> **Task objective**
Scan the listing and work out how many lines contain the word "label". Nothing but the number should be given.

> **Entries provided**
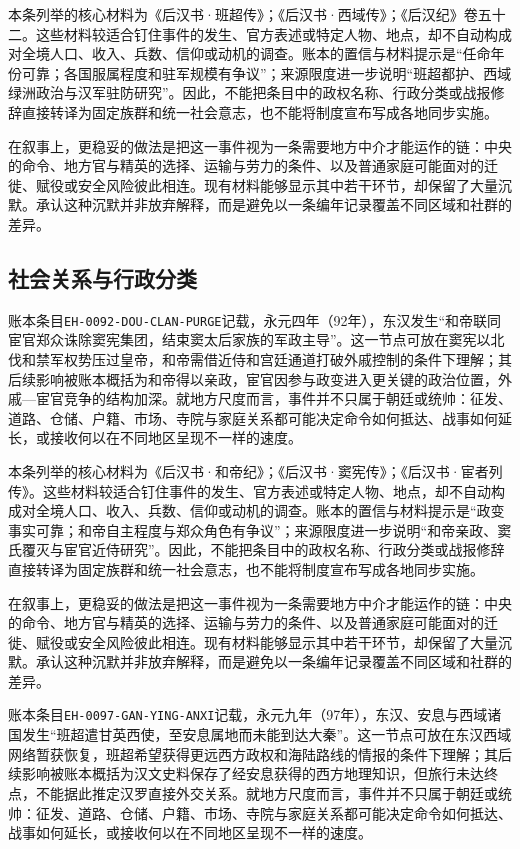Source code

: 本条列举的核心材料为《后汉书·班超传》；《后汉书·西域传》；《后汉纪》卷五十二。这些材料较适合钉住事件的发生、官方表述或特定人物、地点，却不自动构成对全境人口、收入、兵数、信仰或动机的调查。账本的置信与材料提示是“任命年份可靠；各国服属程度和驻军规模有争议”；来源限度进一步说明“班超都护、西域绿洲政治与汉军驻防研究”。因此，不能把条目中的政权名称、行政分类或战报修辞直接转译为固定族群和统一社会意志，也不能将制度宣布写成各地同步实施。

在叙事上，更稳妥的做法是把这一事件视为一条需要地方中介才能运作的链：中央的命令、地方官与精英的选择、运输与劳力的条件、以及普通家庭可能面对的迁徙、赋役或安全风险彼此相连。现有材料能够显示其中若干环节，却保留了大量沉默。承认这种沉默并非放弃解释，而是避免以一条编年记录覆盖不同区域和社群的差异。

\subsection{社会关系与行政分类}

账本条目\texttt{EH-0092-DOU-CLAN-PURGE}记载，永元四年（92年），东汉发生“和帝联同宦官郑众诛除窦宪集团，结束窦太后家族的军政主导”。这一节点可放在窦宪以北伐和禁军权势压过皇帝，和帝需借近侍和宫廷通道打破外戚控制的条件下理解；其后续影响被账本概括为和帝得以亲政，宦官因参与政变进入更关键的政治位置，外戚—宦官竞争的结构加深。就地方尺度而言，事件并不只属于朝廷或统帅：征发、道路、仓储、户籍、市场、寺院与家庭关系都可能决定命令如何抵达、战事如何延长，或接收何以在不同地区呈现不一样的速度。

本条列举的核心材料为《后汉书·和帝纪》；《后汉书·窦宪传》；《后汉书·宦者列传》。这些材料较适合钉住事件的发生、官方表述或特定人物、地点，却不自动构成对全境人口、收入、兵数、信仰或动机的调查。账本的置信与材料提示是“政变事实可靠；和帝自主程度与郑众角色有争议”；来源限度进一步说明“和帝亲政、窦氏覆灭与宦官近侍研究”。因此，不能把条目中的政权名称、行政分类或战报修辞直接转译为固定族群和统一社会意志，也不能将制度宣布写成各地同步实施。

在叙事上，更稳妥的做法是把这一事件视为一条需要地方中介才能运作的链：中央的命令、地方官与精英的选择、运输与劳力的条件、以及普通家庭可能面对的迁徙、赋役或安全风险彼此相连。现有材料能够显示其中若干环节，却保留了大量沉默。承认这种沉默并非放弃解释，而是避免以一条编年记录覆盖不同区域和社群的差异。

账本条目\texttt{EH-0097-GAN-YING-ANXI}记载，永元九年（97年），东汉、安息与西域诸国发生“班超遣甘英西使，至安息属地而未能到达大秦”。这一节点可放在东汉西域网络暂获恢复，班超希望获得更远西方政权和海陆路线的情报的条件下理解；其后续影响被账本概括为汉文史料保存了经安息获得的西方地理知识，但旅行未达终点，不能据此推定汉罗直接外交关系。就地方尺度而言，事件并不只属于朝廷或统帅：征发、道路、仓储、户籍、市场、寺院与家庭关系都可能决定命令如何抵达、战事如何延长，或接收何以在不同地区呈现不一样的速度。

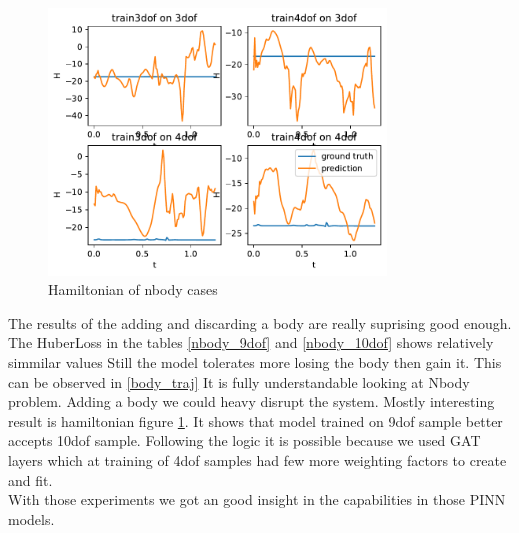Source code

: \begin{figure}[htbp]
	\centering
	\includegraphics[width=0.8\textwidth]{chapters/chapter5/nbody_hamiltonian.pdf} %
	\caption{Hamiltonian of nbody cases}
	\label{nbody_ham}
\end{figure}

The results of the adding and discarding a body are really suprising good enough. The HuberLoss in the tables \ref{nbody_9dof} and \ref{nbody_10dof} shows relatively simmilar values Still the model tolerates more losing the body then gain it. This can be observed in \ref{body_traj} It is fully understandable looking at Nbody problem. Adding a body we could heavy disrupt the system.
Mostly interesting result is hamiltonian figure \ref{nbody_ham}. It shows that model trained on 9dof sample better accepts 10dof sample. Following the logic it is possible because we used GAT layers which at training of 4dof samples had few more weighting factors to create and fit. \\
With those experiments we got an good insight in the capabilities in those PINN models.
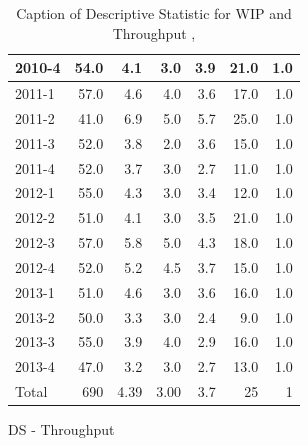 \documentclass[UKenglish]{ifimaster}  %
\begin{document}
\begin{appendices}
\begin{table}[!htbp]
\begin{adjustwidth}{-2.5cm}{}
\begin{subfigure}[b]{0.3\textwidth}
{\begin{tabular}{ | l | r | r | r | r | r | r | }
2010-4 & 54.0 & 4.1 & 3.0 & 3.9 & 21.0 & 1.0\\ \hline
2011-1 & 57.0 & 4.6 & 4.0 & 3.6 & 17.0 & 1.0\\ \hline
2011-2 & 41.0 & 6.9 & 5.0 & 5.7 & 25.0 & 1.0\\ \hline
2011-3 & 52.0 & 3.8 & 2.0 & 3.6 & 15.0 & 1.0\\ \hline
2011-4 & 52.0 & 3.7 & 3.0 & 2.7 & 11.0 & 1.0\\ \hline
2012-1 & 55.0 & 4.3 & 3.0 & 3.4 & 12.0 & 1.0\\ \hline
2012-2 & 51.0 & 4.1 & 3.0 & 3.5 & 21.0 & 1.0\\ \hline
2012-3 & 57.0 & 5.8 & 5.0 & 4.3 & 18.0 & 1.0\\ \hline
2012-4 & 52.0 & 5.2 & 4.5 & 3.7 & 15.0 & 1.0\\ \hline
2013-1 & 51.0 & 4.6 & 3.0 & 3.6 & 16.0 & 1.0\\ \hline
2013-2 & 50.0 & 3.3 & 3.0 & 2.4 & 9.0 & 1.0\\ \hline
2013-3 & 55.0 & 3.9 & 4.0 & 2.9 & 16.0 & 1.0\\ \hline
2013-4 & 47.0 & 3.2 & 3.0 & 2.7 & 13.0 & 1.0\\ \hline
Total&690&4.39&3.00&3.7&25&1\\ \hline

\end{tabular}
}
\caption{DS - Throughput}
 \label{DS:Throughput:2}
\end{subfigure}
\end{adjustwidth}
\caption[Optional caption for list of figures]{Caption of Descriptive Statistic for WIP and Throughput  , }
\label{DS:2:1} %
\end{table}




\end{appendices}
\end{document}
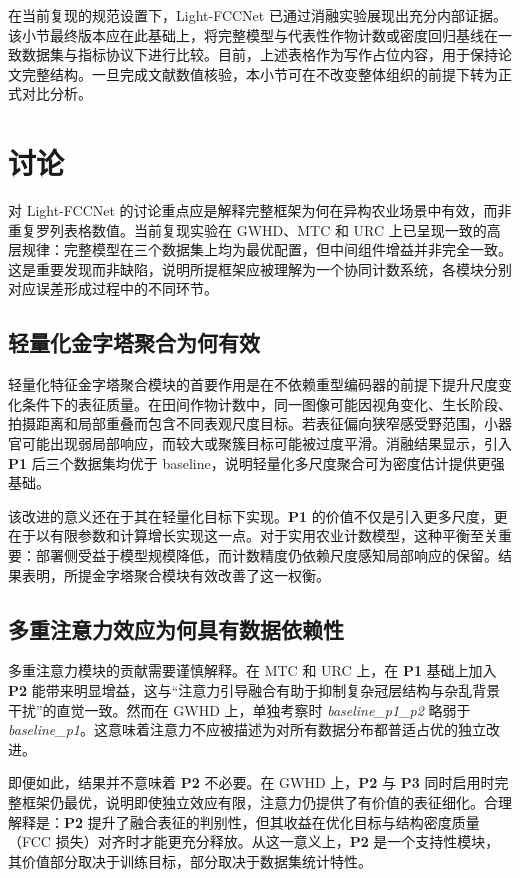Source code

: \documentclass[a4paper,fleqn]{cas-sc}
\begin{document}
在当前复现的规范设置下，Light-FCCNet 已通过消融实验展现出充分内部证据。该小节最终版本应在此基础上，将完整模型与代表性作物计数或密度回归基线在一致数据集与指标协议下进行比较。目前，上述表格作为写作占位内容，用于保持论文完整结构。一旦完成文献数值核验，本小节可在不改变整体组织的前提下转为正式对比分析。

\section{讨论}

对 Light-FCCNet 的讨论重点应是解释完整框架为何在异构农业场景中有效，而非重复罗列表格数值。当前复现实验在 GWHD、MTC 和 URC 上已呈现一致的高层规律：完整模型在三个数据集上均为最优配置，但中间组件增益并非完全一致。这是重要发现而非缺陷，说明所提框架应被理解为一个协同计数系统，各模块分别对应误差形成过程中的不同环节。

\subsection{轻量化金字塔聚合为何有效}

轻量化特征金字塔聚合模块的首要作用是在不依赖重型编码器的前提下提升尺度变化条件下的表征质量。在田间作物计数中，同一图像可能因视角变化、生长阶段、拍摄距离和局部重叠而包含不同表观尺度目标。若表征偏向狭窄感受野范围，小器官可能出现弱局部响应，而较大或聚簇目标可能被过度平滑。消融结果显示，引入 \textbf{P1} 后三个数据集均优于 baseline，说明轻量化多尺度聚合可为密度估计提供更强基础。

该改进的意义还在于其在轻量化目标下实现。\textbf{P1} 的价值不仅是引入更多尺度，更在于以有限参数和计算增长实现这一点。对于实用农业计数模型，这种平衡至关重要：部署侧受益于模型规模降低，而计数精度仍依赖尺度感知局部响应的保留。结果表明，所提金字塔聚合模块有效改善了这一权衡。

\subsection{多重注意力效应为何具有数据依赖性}

多重注意力模块的贡献需要谨慎解释。在 MTC 和 URC 上，在 \textbf{P1} 基础上加入 \textbf{P2} 能带来明显增益，这与“注意力引导融合有助于抑制复杂冠层结构与杂乱背景干扰”的直觉一致。然而在 GWHD 上，单独考察时 \textit{baseline\_p1\_p2} 略弱于 \textit{baseline\_p1}。这意味着注意力不应被描述为对所有数据分布都普适占优的独立改进。

即便如此，结果并不意味着 \textbf{P2} 不必要。在 GWHD 上，\textbf{P2} 与 \textbf{P3} 同时启用时完整框架仍最优，说明即使独立效应有限，注意力仍提供了有价值的表征细化。合理解释是：\textbf{P2} 提升了融合表征的判别性，但其收益在优化目标与结构密度质量（FCC 损失）对齐时才能更充分释放。从这一意义上，\textbf{P2} 是一个支持性模块，其价值部分取决于训练目标，部分取决于数据集统计特性。
\end{document}
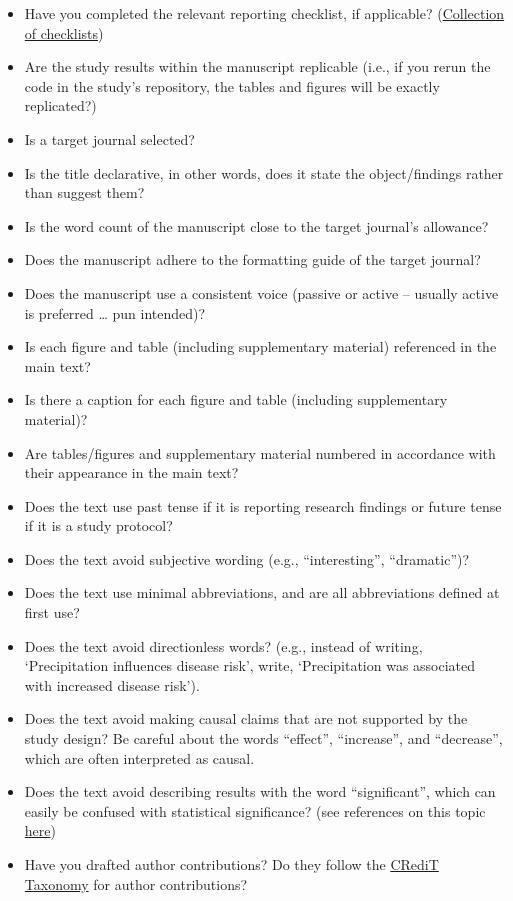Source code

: \documentclass[
]{book}
\providecommand{\tightlist}{%
  \setlength{\itemsep}{0pt}\setlength{\parskip}{0pt}}
\begin{document}
\begin{itemize}
\tightlist
\item
  Have you completed the relevant reporting checklist, if applicable? (\href{https://www.equator-network.org/about-us/what-is-a-reporting-guideline/}{Collection of checklists})
\item
  Are the study results within the manuscript replicable (i.e., if you rerun the code in the study's repository, the tables and figures will be exactly replicated?)
\item
  Is a target journal selected?
\item
  Is the title declarative, in other words, does it state the object/findings rather than suggest them?
\item
  Is the word count of the manuscript close to the target journal's allowance?
\item
  Does the manuscript adhere to the formatting guide of the target journal?
\item
  Does the manuscript use a consistent voice (passive or active -- usually active is preferred \ldots{} pun intended)?
\item
  Is each figure and table (including supplementary material) referenced in the main text?
\item
  Is there a caption for each figure and table (including supplementary material)?
\item
  Are tables/figures and supplementary material numbered in accordance with their appearance in the main text?
\item
  Does the text use past tense if it is reporting research findings or future tense if it is a study protocol?
\item
  Does the text avoid subjective wording (e.g., ``interesting'', ``dramatic'')?
\item
  Does the text use minimal abbreviations, and are all abbreviations defined at first use?
\item
  Does the text avoid directionless words? (e.g., instead of writing, `Precipitation influences disease risk', write, `Precipitation was associated with increased disease risk').
\item
  Does the text avoid making causal claims that are not supported by the study design? Be careful about the words ``effect'', ``increase'', and ``decrease'', which are often interpreted as causal.
\item
  Does the text avoid describing results with the word ``significant'', which can easily be confused with statistical significance? (see references on this topic \href{https://journals.lww.com/epidem/Fulltext/2001/05000/The_Value_of_P.2.aspx}{here})
\item
  Have you drafted author contributions? Do they follow the \href{https://journals.plos.org/plosone/s/authorship/?utm_source=plos\&utm_medium=blog\&utm_campaign=plos-1607-credit\#loc-author-contributions}{CRediT Taxonomy} for author contributions?
\end{itemize}
\end{document}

> **Answer section**
3